Every line of the listing that holds the word "refs" should be returned.
=== Begin Enclosure ===
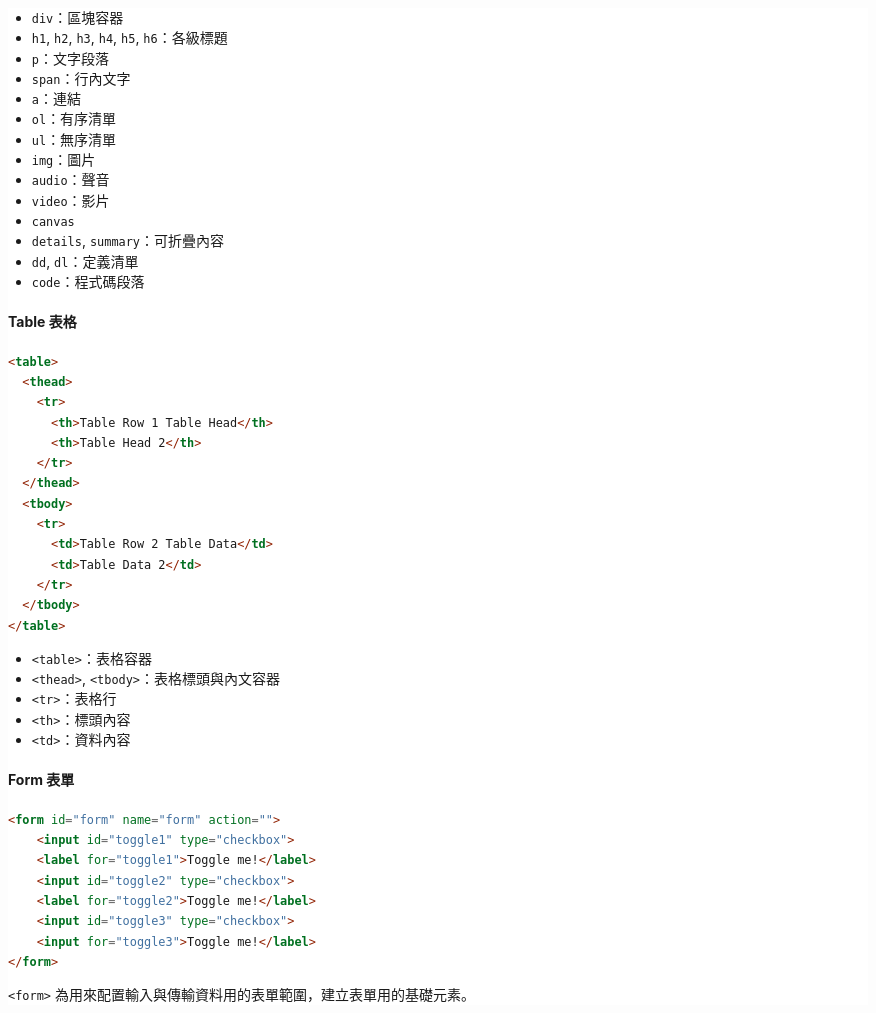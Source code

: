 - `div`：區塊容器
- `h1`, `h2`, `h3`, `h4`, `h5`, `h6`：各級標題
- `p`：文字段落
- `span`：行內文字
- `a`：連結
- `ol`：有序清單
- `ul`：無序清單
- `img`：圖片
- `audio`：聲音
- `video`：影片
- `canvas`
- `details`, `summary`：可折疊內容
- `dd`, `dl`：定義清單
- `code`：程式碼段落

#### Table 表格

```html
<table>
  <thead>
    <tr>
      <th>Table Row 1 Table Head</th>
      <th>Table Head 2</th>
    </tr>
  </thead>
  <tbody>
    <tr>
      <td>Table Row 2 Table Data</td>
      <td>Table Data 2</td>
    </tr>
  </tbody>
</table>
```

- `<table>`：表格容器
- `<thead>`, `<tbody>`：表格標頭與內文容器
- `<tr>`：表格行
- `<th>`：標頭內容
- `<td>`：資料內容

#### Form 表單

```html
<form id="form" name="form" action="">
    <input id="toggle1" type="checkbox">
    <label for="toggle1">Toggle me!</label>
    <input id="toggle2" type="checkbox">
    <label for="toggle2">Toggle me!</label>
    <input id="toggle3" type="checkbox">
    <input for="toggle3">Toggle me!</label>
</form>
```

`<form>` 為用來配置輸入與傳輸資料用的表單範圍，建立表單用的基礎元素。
=== End Enclosure ===
=== Begin Enclosure ===
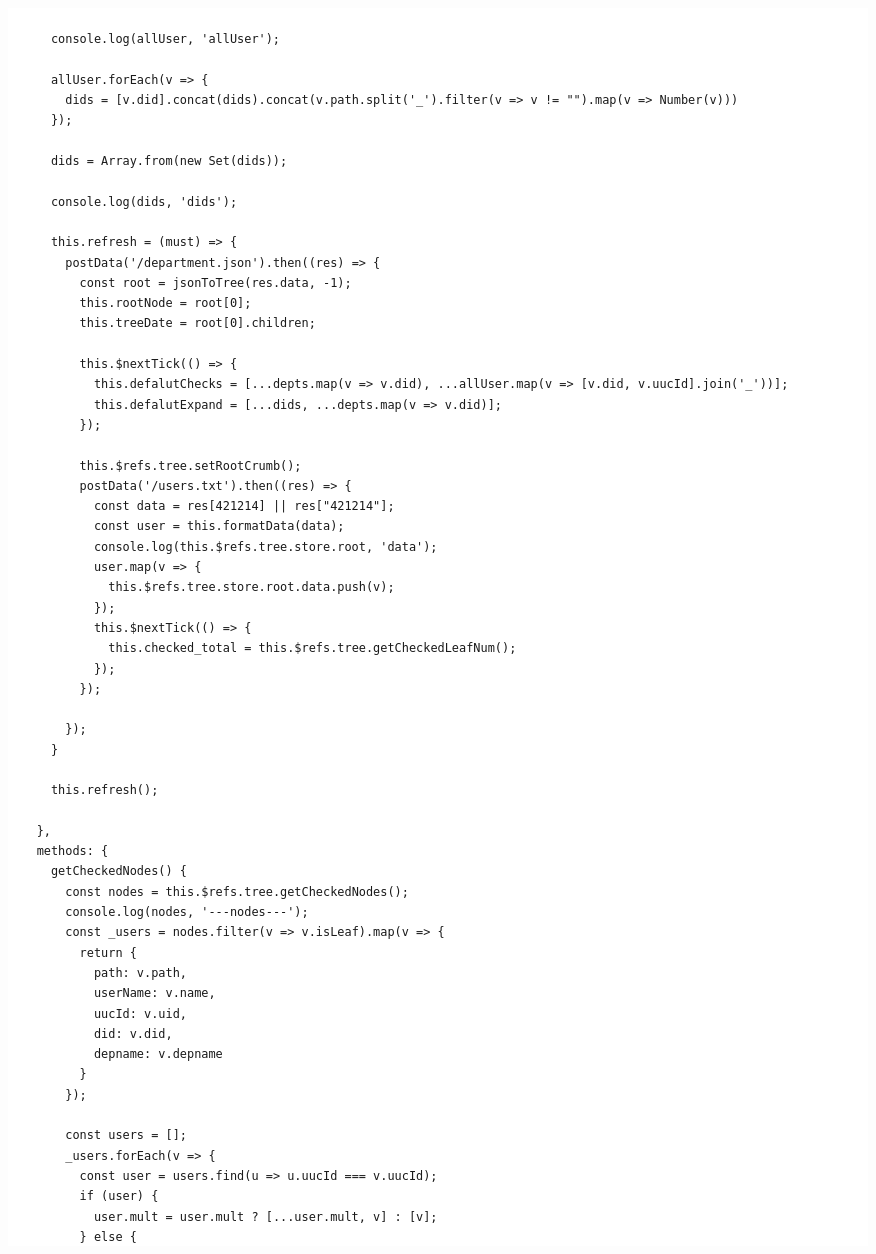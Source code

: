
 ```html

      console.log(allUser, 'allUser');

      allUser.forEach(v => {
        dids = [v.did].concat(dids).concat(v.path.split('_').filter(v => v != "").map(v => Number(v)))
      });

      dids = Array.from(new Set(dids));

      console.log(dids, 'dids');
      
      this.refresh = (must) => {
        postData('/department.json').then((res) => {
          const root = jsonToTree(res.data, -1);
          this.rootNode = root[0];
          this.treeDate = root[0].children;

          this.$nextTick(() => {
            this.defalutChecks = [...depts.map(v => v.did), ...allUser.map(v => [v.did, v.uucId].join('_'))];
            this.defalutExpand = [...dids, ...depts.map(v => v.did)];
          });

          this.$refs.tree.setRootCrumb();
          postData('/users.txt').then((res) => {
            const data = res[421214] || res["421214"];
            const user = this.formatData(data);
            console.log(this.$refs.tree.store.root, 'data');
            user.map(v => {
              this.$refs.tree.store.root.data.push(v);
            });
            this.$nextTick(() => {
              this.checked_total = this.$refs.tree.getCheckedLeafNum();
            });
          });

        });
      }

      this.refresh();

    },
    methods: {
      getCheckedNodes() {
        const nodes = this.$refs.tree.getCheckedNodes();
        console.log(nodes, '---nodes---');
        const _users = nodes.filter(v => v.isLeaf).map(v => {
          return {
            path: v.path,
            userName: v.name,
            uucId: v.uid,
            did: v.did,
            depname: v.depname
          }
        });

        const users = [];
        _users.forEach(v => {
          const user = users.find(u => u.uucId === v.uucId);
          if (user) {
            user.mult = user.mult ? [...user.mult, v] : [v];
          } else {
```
=== End Enclosure ===
Answer for this exercise:
          this.$refs.tree.setRootCrumb();
            console.log(this.$refs.tree.store.root, 'data');
              this.$refs.tree.store.root.data.push(v);
              this.checked_total = this.$refs.tree.getCheckedLeafNum();
        const nodes = this.$refs.tree.getCheckedNodes();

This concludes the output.